Siendo adolescente lo vi pocas veces. Varias de ellas vino a verme a la
casa mi abuelo acompañado de su compañero Charles Smith. Ambos
participaban en brigadas de agitación y propaganda. Un tema recurrente
en los encuentros amicales con Charles a los que me llevaron fue: sus
temerarios éxitos de desmontar oficiales de la policía montada y
despojarlos de sus sables en el centro histórico de Lima. Se turnaban.
Uno se colocaba escondido en el umbral de alguna vieja casona mientras
que el otro, provocaba al oficial con gesticulaciones y gritos. El
oficial desenvainaba la espada, agarraba las bridas con una sola mano y
espoleaba a su caballo para castigar con un sablazo ejemplar al joven
retador. El otro salía sorpresivamente del umbral tomando al jinete por
sorpresa, alzaba con sus dos manos bota y estribo y lo hacía caer
estrepitosamente en el asfalto. Y a salir corriendo en busca de nuevas
hazañas callejeras" (Ricardo Melgar Bao, testimonio, 21 de junio de
2015).
Mi bisabuelo
Pedro, a quien sus nietos llamaban afectuosamente “tatata”, crio
amorosamente a mi padre desde los tres años, junto con mi bisabuela
Angélica Tizón Tijero y las tres hermanas menores de mi abuelo Mario:
Reneé, Doris y Martha, todas ellas jóvenes solteras en ese entonces. La
vida clandestina en la dictadura de Manuel A. Odría no era buen lugar
para un infante, aún menos para el primer nieto de la familia.
No
obstante, al regresar de su exilio en Argentina, mi bisabuelo enterró
sus años de aprista en pos de la redención familiar ante su esposa y sus
tres hijas, a quienes había tenido que abandonar de pequeñas, y que
esperaron por tan largo tiempo su retorno. Sin embargo, continuamente
reafirmaba ante el infante que era mi padre el orgullo que debía sentir
por pertenecer a los Melgar, un linaje de defensores de la República.

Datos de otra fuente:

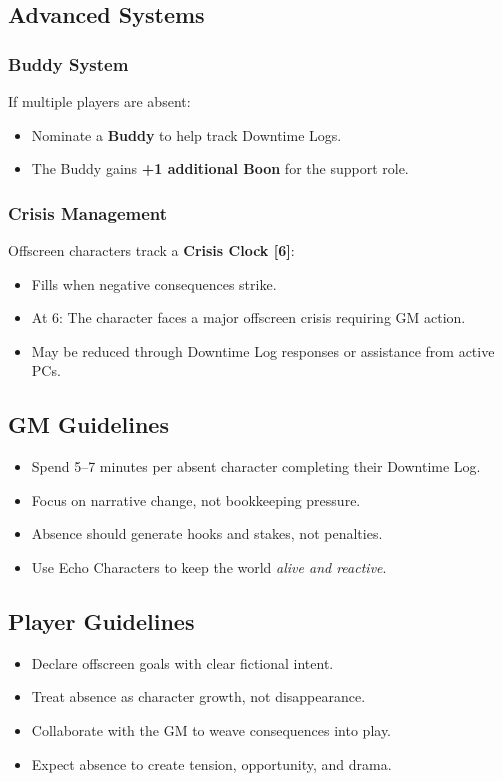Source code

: \subsection{Advanced Systems}
\label{sec:mcs-advanced}

\subsubsection{Buddy System}
If multiple players are absent:
\begin{itemize}
    \item Nominate a \textbf{Buddy} to help track Downtime Logs.
    \item The Buddy gains \textbf{+1 additional Boon} for the support role.
\end{itemize}

\subsubsection{Crisis Management}
Offscreen characters track a \textbf{Crisis Clock [6]}:
\begin{itemize}
    \item Fills when negative consequences strike.
    \item At 6: The character faces a major offscreen crisis requiring GM action.
    \item May be reduced through Downtime Log responses or assistance from active PCs.
\end{itemize}

\subsection{GM Guidelines}
\label{sec:mcs-gm}
\begin{itemize}
    \item Spend 5–7 minutes per absent character completing their Downtime Log.
    \item Focus on narrative change, not bookkeeping pressure.
    \item Absence should generate hooks and stakes, not penalties.
    \item Use Echo Characters to keep the world \emph{alive and reactive}.
\end{itemize}

\subsection{Player Guidelines}
\label{sec:mcs-player}
\begin{itemize}
    \item Declare offscreen goals with clear fictional intent.
    \item Treat absence as character growth, not disappearance.
    \item Collaborate with the GM to weave consequences into play.
    \item Expect absence to create tension, opportunity, and drama.
\end{itemize}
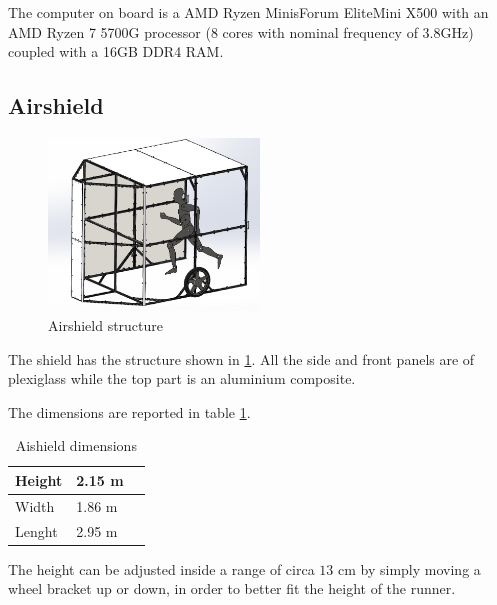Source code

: \documentclass[a4paper,12pt,oneside]{book}
\begin{document}
\bigskip
The computer on board is a AMD Ryzen MinisForum EliteMini X500 with an AMD Ryzen 7 5700G processor (8 cores with nominal frequency of 3.8GHz) coupled with a 16GB DDR4 RAM.

\subsection*{Airshield}

\begin{figure}
	\centering
	\includegraphics[width=0.5\textwidth]{Shield_structure.png}
\caption{Airshield structure}
\label{Shield_structure}
\end{figure}

The shield has the structure shown in \ref{Shield_structure}.
All the side and front panels are of plexiglass while the top part is an aluminium composite.

The dimensions are reported in table \ref{tab:Shield_dimensions}.

\begin{table}[h]
\centering
\begin{tabular}{|p{1.5cm}|p{1.5cm}|p{1.5cm}|}
\hline
Height & 2.15 m \\
\hline
Width & 1.86 m \\
\hline
Lenght & 2.95 m \\
\hline
\end{tabular}
\caption{Aishield dimensions}
\label{tab:Shield_dimensions}
\end{table}
The height can be adjusted inside a range of circa $13$ cm by simply moving a wheel bracket up or down, in order to better fit the height of the runner.
\end{document}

Años más tarde consagró este legado simbólico obsequiándole a mi padre
su antiguo retrato de Mariano Melgar, “poeta de los yaravíes”, que yacía
como efigie familiar en el dormitorio mi bisabuelo. Fue una de las
pocas cosas que mis padres trajeron consigo a México. Como guiño hacia
el abuelo que tanto amó, mi padre me puso por segundo nombre Mariana,
invocando con ese bautizo los dones fundacionales de sus ancestros.
Entre
los proyectos que quedaron pendientes en el tintero de mi papá está el
dar esa postergada puntada al gran lienzo de la historia sobre la fase
indómita de la APRA, y zurcir a ella la microhistoria del eco
transgeneracional que dejó el aprismo antiimperialista en su familia.